-- DATA TO EXAMINE follows --

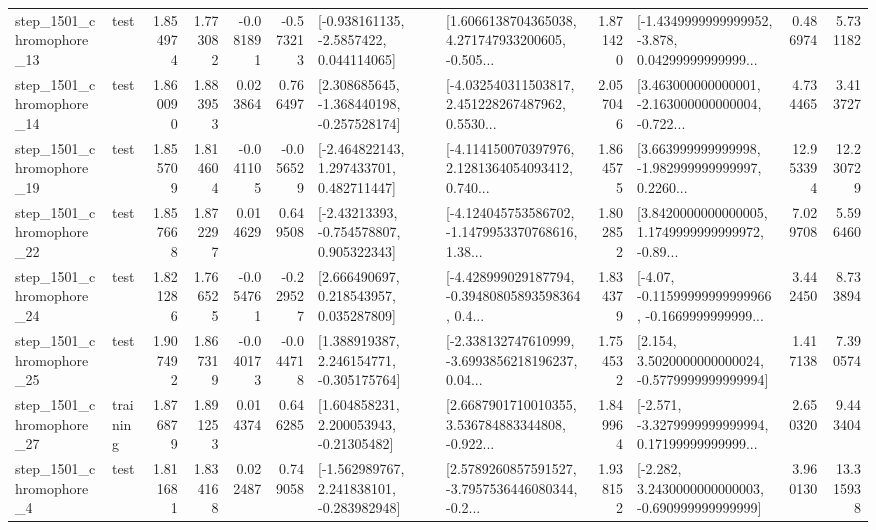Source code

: \begin{tabular}{llrrrrllrlrr}
 step\_1501\_chromophore\_13 &      test &      1.854974 &    1.773082 &     -0.081891 & -0.573213 &     [-0.938161135, -2.5857422, 0.044114065] &  [1.6066138704365038, 4.271747933200605, -0.505... &       1.871420 &  [-1.4349999999999952, -3.878, 0.04299999999999... &            0.486974 &          5.731182 \\
 step\_1501\_chromophore\_14 &      test &      1.860090 &    1.883953 &      0.023864 &  0.766497 &   [2.308685645, -1.368440198, -0.257528174] &  [-4.032540311503817, 2.451228267487962, 0.5530... &       2.057046 &  [3.463000000000001, -2.163000000000004, -0.722... &            4.734465 &          3.413727 \\
 step\_1501\_chromophore\_19 &      test &      1.855709 &    1.814604 &     -0.041105 & -0.056529 &    [-2.464822143, 1.297433701, 0.482711447] &  [-4.114150070397976, 2.1281364054093412, 0.740... &       1.864575 &  [3.663999999999998, -1.982999999999997, 0.2260... &           12.953394 &         12.230729 \\
 step\_1501\_chromophore\_22 &      test &      1.857668 &    1.872297 &      0.014629 &  0.649508 &    [-2.43213393, -0.754578807, 0.905322343] &  [-4.124045753586702, -1.1479953370768616, 1.38... &       1.802852 &  [3.8420000000000005, 1.1749999999999972, -0.89... &            7.029708 &          5.596460 \\
 step\_1501\_chromophore\_24 &      test &      1.821286 &    1.766525 &     -0.054761 & -0.229527 &     [2.666490697, 0.218543957, 0.035287809] &  [-4.428999029187794, -0.39480805893598364, 0.4... &       1.834379 &  [-4.07, -0.11599999999999966, -0.1669999999999... &            3.442450 &          8.733894 \\
 step\_1501\_chromophore\_25 &      test &      1.907492 &    1.867319 &     -0.040173 & -0.044718 &    [1.388919387, 2.246154771, -0.305175764] &  [-2.338132747610999, -3.6993856218196237, 0.04... &       1.754532 &   [2.154, 3.5020000000000024, -0.5779999999999994] &            1.417138 &          7.390574 \\
 step\_1501\_chromophore\_27 &  training &      1.876879 &    1.891253 &      0.014374 &  0.646285 &     [1.604858231, 2.200053943, -0.21305482] &  [2.6687901710010355, 3.536784883344808, -0.922... &       1.849964 &  [-2.571, -3.3279999999999994, 0.17199999999999... &            2.650320 &          9.443404 \\
  step\_1501\_chromophore\_4 &      test &      1.811681 &    1.834168 &      0.022487 &  0.749058 &   [-1.562989767, 2.241838101, -0.283982948] &  [2.5789260857591527, -3.7957536446080344, -0.2... &       1.938152 &   [-2.282, 3.2430000000000003, -0.690999999999999] &            3.960130 &         13.315938 \\

\end{tabular}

-- DATA TO EXAMINE concluded --

* **DESCRIPTION OF THE TASK**
Give an exact reproduction of the lines from the one with "[-1.562989767, 2.241838101, -0.283982948]" to the final line of the entries, including both.

* **RESPONSE BOX**
  step\_1501\_chromophore\_4 &      test &      1.811681 &    1.834168 &      0.022487 &  0.749058 &   [-1.562989767, 2.241838101, -0.283982948] &  [2.5789260857591527, -3.7957536446080344, -0.2... &       1.938152 &   [-2.282, 3.2430000000000003, -0.690999999999999] &            3.960130 &         13.315938 \\

\end{tabular}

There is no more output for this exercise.